Todavia, pretendo dizer que a questão é mais complexa – oh, que novidade! O que mudou é que a juventude deixou de ser a época marcante de nossas vidas. Antigamente (não tão antigamente...) casávamos jovens e nossos retratos de casamento, além de paralisarem nossa felicidade, também guardavam nossa fulgurante juventude. E se fôssemos mulheres mais modernas (casadas ou não) nossas fotos de formatura também eram expressão de uma juventude vencedora. Depois disso, ainda tínhamos seis ou sete anos de fulgurosa beleza, daquele brilho juvenil (com ou sem filhos), de qualquer maneira, a mãe feliz e jovem com seu mais jovem filho.

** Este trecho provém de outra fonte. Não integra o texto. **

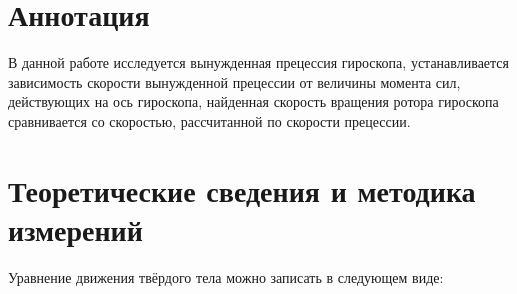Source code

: \section{Аннотация}

    В данной работе исследуется вынужденная прецессия гироскопа, устанавливается зависимость скорости вынужденной прецессии от величины момента сил, действующих на ось гироскопа, найденная скорость вращения ротора гироскопа сравнивается со скоростью, рассчитанной по скорости прецессии.






\section{Теоретические сведения и методика измерений}



    Уравнение движения твёрдого тела можно записать в следующем виде:

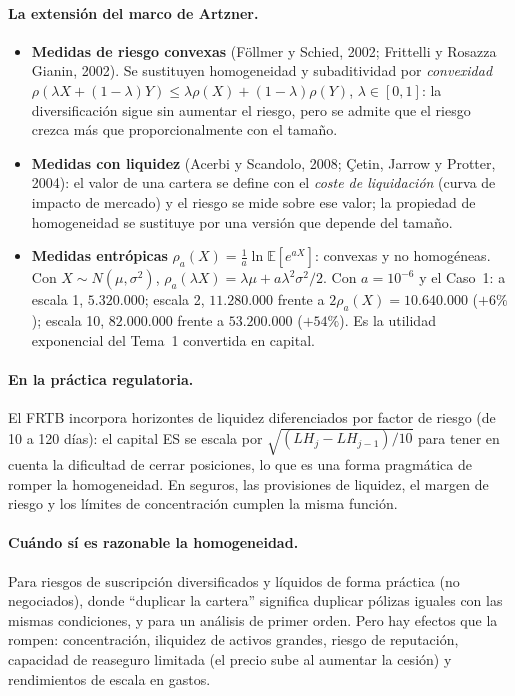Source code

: \documentclass[a4paper,12pt]{article}
\newcommand{\E}{\mathbb{E}}
\begin{document}
\paragraph{La extensi\'on del marco de Artzner.}
\begin{itemize}[leftmargin=*,itemsep=2pt]
\item \textbf{Medidas de riesgo convexas} (F\"ollmer y Schied, 2002; Frittelli y Rosazza Gianin, 2002). Se sustituyen homogeneidad y subaditividad por \emph{convexidad} $\rho(\lambda X+(1-\lambda)Y)\le\lambda\rho(X)+(1-\lambda)\rho(Y)$, $\lambda\in[0,1]$: la diversificaci\'on sigue sin aumentar el riesgo, pero se admite que el riesgo crezca m\'as que proporcionalmente con el tama\~no.
\item \textbf{Medidas con liquidez} (Acerbi y Scandolo, 2008; Çetin, Jarrow y Protter, 2004): el valor de una cartera se define con el \emph{coste de liquidaci\'on} (curva de impacto de mercado) y el riesgo se mide sobre ese valor; la propiedad de homogeneidad se sustituye por una versi\'on que depende del tama\~no.
\item \textbf{Medidas entr\'opicas} $\rho_a(X)=\frac1a\ln\E[e^{aX}]$: convexas y no homog\'eneas. Con $X\sim N(\mu,\sigma^2)$, $\rho_a(\lambda X)=\lambda\mu+a\lambda^2\sigma^2/2$. Con $a=10^{-6}$ y el Caso~1: a escala 1, $5.320.000$; escala 2, $11.280.000$ frente a $2\rho_a(X)=10.640.000$ ($+6\%$); escala 10, $82.000.000$ frente a $53.200.000$ ($+54\%$). Es la utilidad exponencial del Tema~1 convertida en capital.
\end{itemize}

\paragraph{En la pr\'actica regulatoria.} El FRTB incorpora horizontes de liquidez diferenciados por factor de riesgo (de 10 a 120 d\'ias): el capital ES se escala por $\sqrt{(LH_j-LH_{j-1})/10}$ para tener en cuenta la dificultad de cerrar posiciones, lo que es una forma pragm\'atica de romper la homogeneidad. En seguros, las provisiones de liquidez, el margen de riesgo y los l\'imites de concentraci\'on cumplen la misma funci\'on.

\paragraph{Cu\'ando s\'i es razonable la homogeneidad.} Para riesgos de suscripci\'on diversificados y l\'iquidos de forma pr\'actica (no negociados), donde ``duplicar la cartera'' significa duplicar p\'olizas iguales con las mismas condiciones, y para un an\'alisis de primer orden. Pero hay efectos que la rompen: concentraci\'on, iliquidez de activos grandes, riesgo de reputaci\'on, capacidad de reaseguro limitada (el precio sube al aumentar la cesi\'on) y rendimientos de escala en gastos.
\end{document}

Eis que agora as coisas não são tão jovens. Formamo-nos. Achamos um emprego, esperamos nos estabilizarmos e, depois, casamos e temos filhos. Ou, então, nos formamos, trabalhamos e vamos fazer um pós. Depois trabalhamos e, daí, a estabilidade. Procuramos um parceiro, casamos e temos filhos. De qualquer forma, existe sempre uma palavra, expressão do nosso anseio pelo melhor: ESTABILIDADE. Financeira, preponderantemente. E isto, por causa do mercado e suas exigências. Desse modo, filhos antes dos 30 anos parecem impossíveis, assim como casamento e uniões.

Assim, nossos momentos mais marcantes como seres humanos adultos são jogados para o nosso momento corporal do início da decadência: nossa expressão por mais feliz que seja, não será acompanhada do fulgor da juventude, do momento de êxtase do nosso corpo. Por este motivo, parecerá que nosso corpo se torna menos capaz de mostrar, por si, nossa alegria, nossa felicidade, nossa juventude perante fatos felizes de nossas vidas.

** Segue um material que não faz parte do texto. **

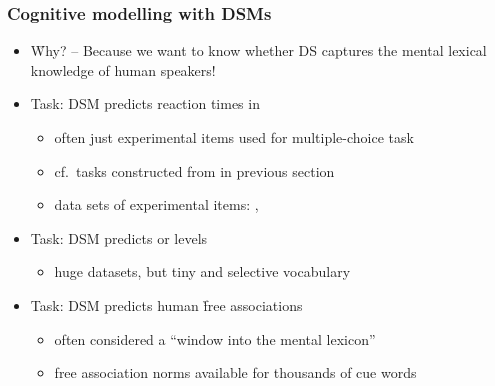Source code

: \documentclass[t]{beamer} %
\begin{document}
\begin{frame}
  \frametitle{Cognitive modelling with DSMs}

  \begin{itemize}
  \item \h{Why?} -- Because we want to know whether DS captures the mental lexical knowledge of human speakers!
    \gap
  \item<2-> Task: DSM predicts reaction times in  \citep{Hare:etc:09,Lapesa:Evert:13}
    \begin{itemize}
    \item often just experimental items used for multiple-choice task \citep[e.g.][]{Pado:Lapata:07,Herdagdelen:Erk:Baroni:09}
    \item cf.\ tasks constructed from  in previous section
    \item data sets of experimental items: , 
    \end{itemize}
  \item<3-> Task: DSM predicts  \citep{Murphy:Baroni:Poesio:09} or  levels \citep{Mitchell:etc:08}
    \begin{itemize}
    \item huge datasets, but tiny and selective vocabulary
    \end{itemize}
  \item<4-> Task: DSM predicts human \h{free associations}
    \begin{itemize}
    \item often considered a ``window into the mental lexicon''
    \item free association norms available for thousands of cue words
    \end{itemize}
  \end{itemize}
\end{frame}
\end{document}
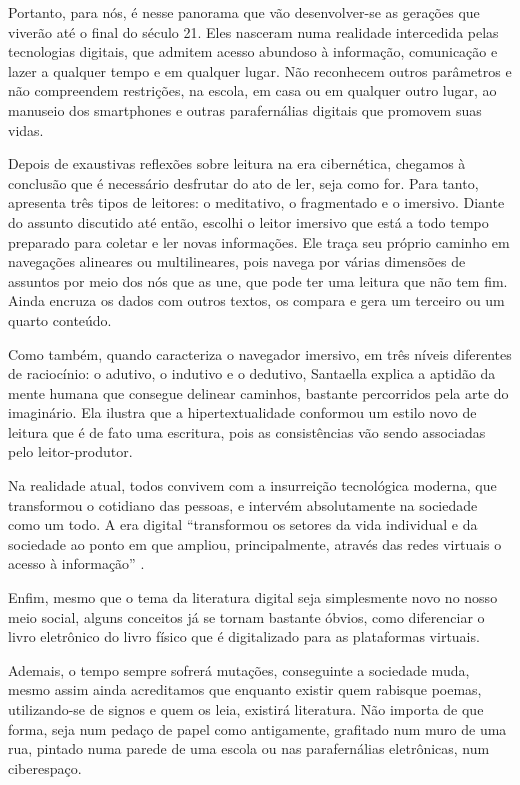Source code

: \begin{refsection}
    Portanto, para nós, é nesse panorama que vão desenvolver-se as gerações que viverão até o final do século 21. Eles nasceram numa realidade intercedida pelas tecnologias digitais, que admitem acesso abundoso à informação, comunicação e lazer a qualquer tempo e em qualquer lugar. Não reconhecem outros parâmetros e não compreendem restrições, na escola, em casa ou em qualquer outro lugar, ao manuseio dos smartphones e outras parafernálias digitais que promovem suas vidas.  

    Depois de exaustivas reflexões sobre leitura na era cibernética, chegamos à conclusão que é necessário desfrutar do ato de ler, seja como for.  Para tanto, \textcite{Santaella2004Navegar} apresenta três tipos de leitores: o meditativo, o fragmentado e o imersivo. Diante do assunto discutido até então, escolhi o leitor imersivo que está a todo tempo preparado para coletar e ler novas informações. Ele traça seu próprio caminho em navegações alineares ou multilineares, pois navega por várias dimensões de assuntos por meio dos nós que as une, que pode ter uma leitura que não tem fim. Ainda encruza os dados com outros textos, os compara e gera um terceiro ou um quarto conteúdo.  

    Como também, quando caracteriza o navegador imersivo, em três níveis diferentes de raciocínio: o adutivo, o indutivo e o dedutivo, Santaella explica a aptidão da mente humana que consegue delinear caminhos, bastante percorridos pela arte do imaginário. Ela ilustra que a hipertextualidade conformou um estilo novo de leitura que é de fato uma escritura, pois as consistências vão sendo associadas pelo leitor-produtor.  

    Na realidade atual, todos convivem com a insurreição tecnológica moderna, que transformou o cotidiano das pessoas, e intervém absolutamente na sociedade como um todo. A era digital “transformou os setores da vida individual e da sociedade ao ponto em que ampliou, principalmente, através das redes virtuais o acesso à informação” \cite[p.~26]{Guzzi2010Web}.

    Enfim, mesmo que o tema da literatura digital seja simplesmente novo no nosso meio social, alguns conceitos já se tornam bastante óbvios, como diferenciar o livro eletrônico do livro físico que é digitalizado para as plataformas virtuais. 

    Ademais, o tempo sempre sofrerá mutações, conseguinte a sociedade muda, mesmo assim ainda acreditamos que enquanto existir quem rabisque poemas, utilizando-se de signos e quem os leia, existirá literatura. Não importa de que forma, seja num pedaço de papel como antigamente, grafitado num muro de uma rua, pintado numa parede de uma escola ou nas parafernálias eletrônicas, num ciberespaço. 
    

\end{refsection}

Queremos estar bonitas e bem quando pudermos, finalmente, gozar dos frutos do nosso trabalho. Não queremos aquela imagem de uma pessoa de meia-idade (e já os sinais do tempo), que finalmente viaja, anda com seu carro e vive em sua casa. O creme não serve para parar o tempo, afinal, não sejamos insensatas, o tempo não pára, mas para nos dar mais tempo de conjugar a beleza da nossa felicidade com a beleza do nosso corpo.